**Try it**
Which lines in the data below contain the word "func"? Return each of them.

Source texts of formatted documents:
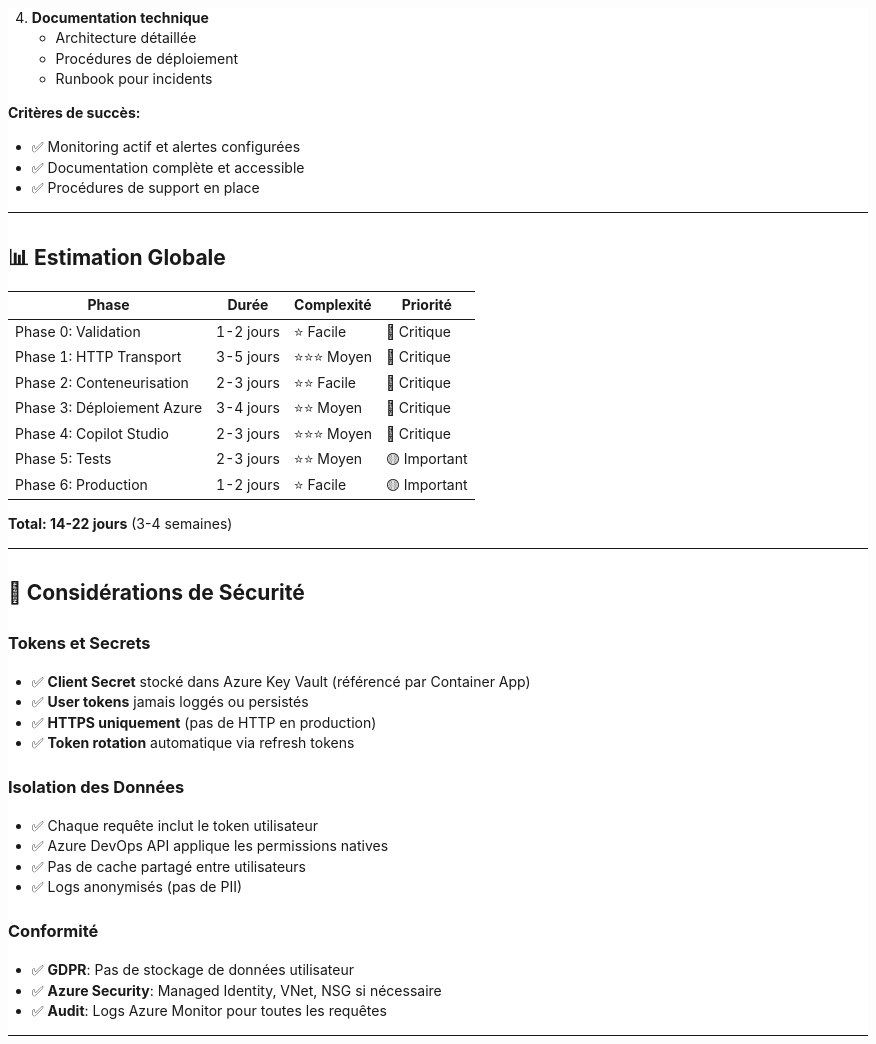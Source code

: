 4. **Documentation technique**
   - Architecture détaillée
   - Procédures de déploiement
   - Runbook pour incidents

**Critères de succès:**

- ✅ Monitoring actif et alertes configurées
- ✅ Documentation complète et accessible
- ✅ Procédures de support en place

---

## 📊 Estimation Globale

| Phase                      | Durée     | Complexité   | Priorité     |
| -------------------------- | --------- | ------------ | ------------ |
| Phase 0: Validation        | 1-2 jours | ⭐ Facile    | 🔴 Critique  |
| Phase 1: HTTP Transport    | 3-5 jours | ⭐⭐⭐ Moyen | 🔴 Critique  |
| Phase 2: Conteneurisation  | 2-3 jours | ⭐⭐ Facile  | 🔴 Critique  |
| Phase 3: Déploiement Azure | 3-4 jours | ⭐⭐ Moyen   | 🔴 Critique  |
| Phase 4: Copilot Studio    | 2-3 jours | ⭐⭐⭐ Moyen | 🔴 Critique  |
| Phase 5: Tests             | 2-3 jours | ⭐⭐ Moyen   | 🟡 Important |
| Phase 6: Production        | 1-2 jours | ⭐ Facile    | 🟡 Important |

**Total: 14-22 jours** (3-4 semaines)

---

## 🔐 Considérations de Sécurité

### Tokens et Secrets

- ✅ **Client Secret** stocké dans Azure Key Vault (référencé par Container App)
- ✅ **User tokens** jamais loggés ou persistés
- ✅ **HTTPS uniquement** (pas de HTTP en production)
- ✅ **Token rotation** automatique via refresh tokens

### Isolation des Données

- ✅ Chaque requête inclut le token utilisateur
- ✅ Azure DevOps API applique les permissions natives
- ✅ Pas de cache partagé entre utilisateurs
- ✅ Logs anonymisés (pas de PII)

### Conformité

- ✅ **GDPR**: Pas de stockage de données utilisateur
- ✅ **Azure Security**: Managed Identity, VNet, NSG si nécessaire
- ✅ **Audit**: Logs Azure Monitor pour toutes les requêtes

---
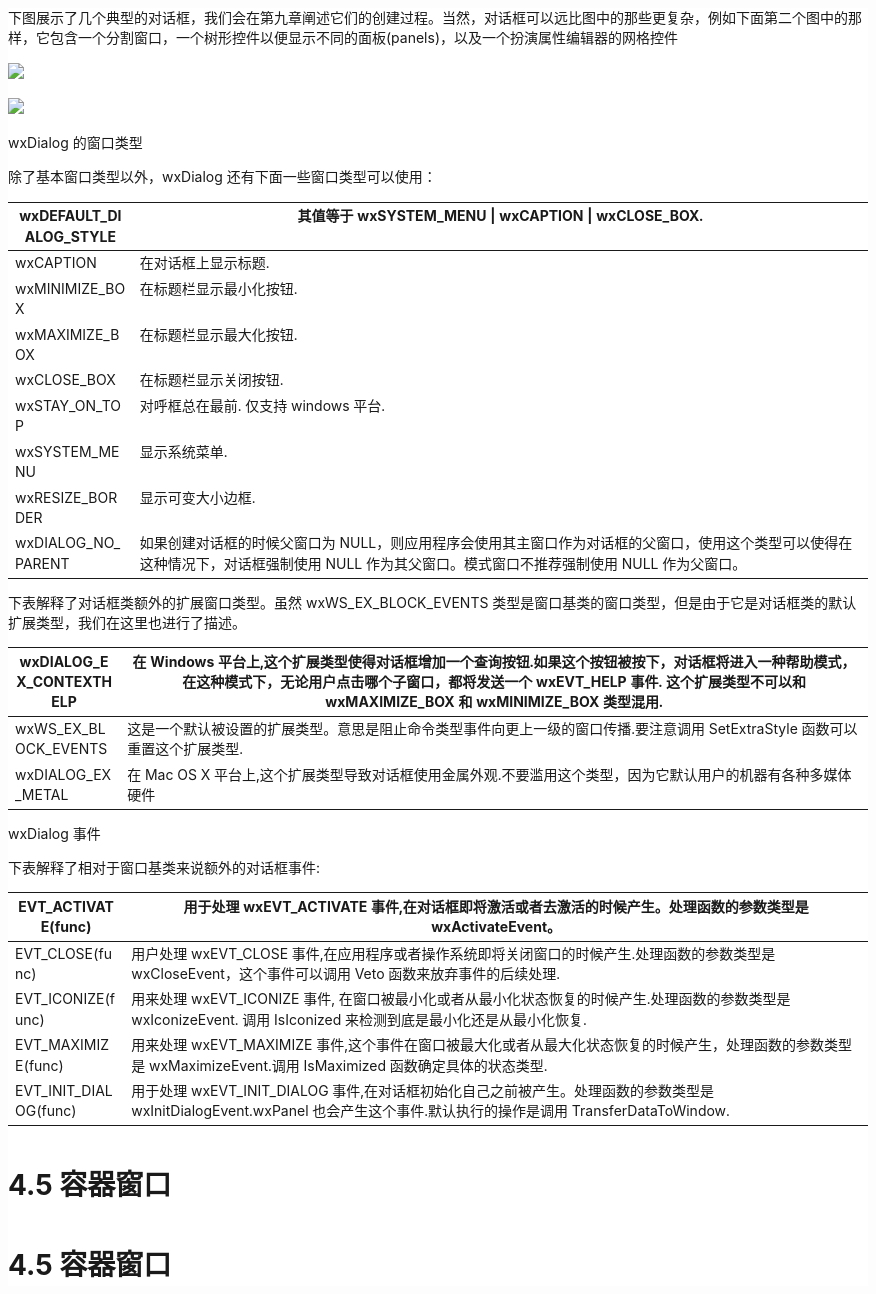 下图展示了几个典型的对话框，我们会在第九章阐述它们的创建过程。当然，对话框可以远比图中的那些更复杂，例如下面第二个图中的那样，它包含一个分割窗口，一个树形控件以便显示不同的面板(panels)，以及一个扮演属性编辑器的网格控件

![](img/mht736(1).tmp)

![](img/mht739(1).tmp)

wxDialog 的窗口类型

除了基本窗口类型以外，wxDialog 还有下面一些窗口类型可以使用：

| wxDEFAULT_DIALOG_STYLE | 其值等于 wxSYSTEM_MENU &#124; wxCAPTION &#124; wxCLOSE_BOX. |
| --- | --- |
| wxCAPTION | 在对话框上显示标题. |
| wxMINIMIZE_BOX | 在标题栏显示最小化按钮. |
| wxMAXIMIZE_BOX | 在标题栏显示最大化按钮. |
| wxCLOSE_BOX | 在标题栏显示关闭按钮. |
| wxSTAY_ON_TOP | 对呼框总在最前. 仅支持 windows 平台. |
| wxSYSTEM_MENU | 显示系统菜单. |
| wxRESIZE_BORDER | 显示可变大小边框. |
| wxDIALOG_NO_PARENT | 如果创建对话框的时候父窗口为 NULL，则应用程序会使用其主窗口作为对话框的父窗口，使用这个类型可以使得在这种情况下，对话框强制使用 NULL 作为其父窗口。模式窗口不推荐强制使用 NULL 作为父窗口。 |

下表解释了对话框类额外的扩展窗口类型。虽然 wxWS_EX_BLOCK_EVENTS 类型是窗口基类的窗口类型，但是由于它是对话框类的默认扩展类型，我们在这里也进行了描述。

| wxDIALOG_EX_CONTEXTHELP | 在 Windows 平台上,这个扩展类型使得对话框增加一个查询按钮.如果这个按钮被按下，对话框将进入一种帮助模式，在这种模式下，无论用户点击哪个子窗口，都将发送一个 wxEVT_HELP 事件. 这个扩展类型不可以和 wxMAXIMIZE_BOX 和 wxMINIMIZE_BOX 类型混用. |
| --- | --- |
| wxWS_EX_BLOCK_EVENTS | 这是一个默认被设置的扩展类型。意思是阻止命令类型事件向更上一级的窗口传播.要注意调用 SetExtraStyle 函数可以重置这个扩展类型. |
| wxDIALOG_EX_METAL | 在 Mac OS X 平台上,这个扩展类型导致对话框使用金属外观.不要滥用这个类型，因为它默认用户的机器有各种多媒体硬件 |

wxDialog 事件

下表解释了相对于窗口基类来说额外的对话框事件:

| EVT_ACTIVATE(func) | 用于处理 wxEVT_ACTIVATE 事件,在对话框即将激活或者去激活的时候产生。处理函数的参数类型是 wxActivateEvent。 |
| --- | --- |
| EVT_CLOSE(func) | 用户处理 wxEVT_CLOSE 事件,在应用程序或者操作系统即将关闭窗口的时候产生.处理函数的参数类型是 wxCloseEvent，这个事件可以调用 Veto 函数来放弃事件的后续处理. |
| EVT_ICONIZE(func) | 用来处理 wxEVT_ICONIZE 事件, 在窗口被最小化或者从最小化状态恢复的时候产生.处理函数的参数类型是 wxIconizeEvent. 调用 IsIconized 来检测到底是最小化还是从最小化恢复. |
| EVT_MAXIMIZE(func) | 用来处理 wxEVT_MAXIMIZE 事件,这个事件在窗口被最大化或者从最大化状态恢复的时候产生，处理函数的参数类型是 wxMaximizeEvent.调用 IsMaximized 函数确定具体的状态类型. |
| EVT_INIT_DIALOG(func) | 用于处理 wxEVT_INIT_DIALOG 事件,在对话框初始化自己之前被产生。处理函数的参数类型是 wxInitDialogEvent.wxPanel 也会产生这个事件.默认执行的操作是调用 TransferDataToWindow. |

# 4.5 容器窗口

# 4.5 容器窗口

**Output for this exercise**
| EVT_ACTIVATE(func) | 用于处理 wxEVT_ACTIVATE 事件,在对话框即将激活或者去激活的时候产生。处理函数的参数类型是 wxActivateEvent。 |
| EVT_CLOSE(func) | 用户处理 wxEVT_CLOSE 事件,在应用程序或者操作系统即将关闭窗口的时候产生.处理函数的参数类型是 wxCloseEvent，这个事件可以调用 Veto 函数来放弃事件的后续处理. |
| EVT_ICONIZE(func) | 用来处理 wxEVT_ICONIZE 事件, 在窗口被最小化或者从最小化状态恢复的时候产生.处理函数的参数类型是 wxIconizeEvent. 调用 IsIconized 来检测到底是最小化还是从最小化恢复. |
| EVT_MAXIMIZE(func) | 用来处理 wxEVT_MAXIMIZE 事件,这个事件在窗口被最大化或者从最大化状态恢复的时候产生，处理函数的参数类型是 wxMaximizeEvent.调用 IsMaximized 函数确定具体的状态类型. |
| EVT_INIT_DIALOG(func) | 用于处理 wxEVT_INIT_DIALOG 事件,在对话框初始化自己之前被产生。处理函数的参数类型是 wxInitDialogEvent.wxPanel 也会产生这个事件.默认执行的操作是调用 TransferDataToWindow. |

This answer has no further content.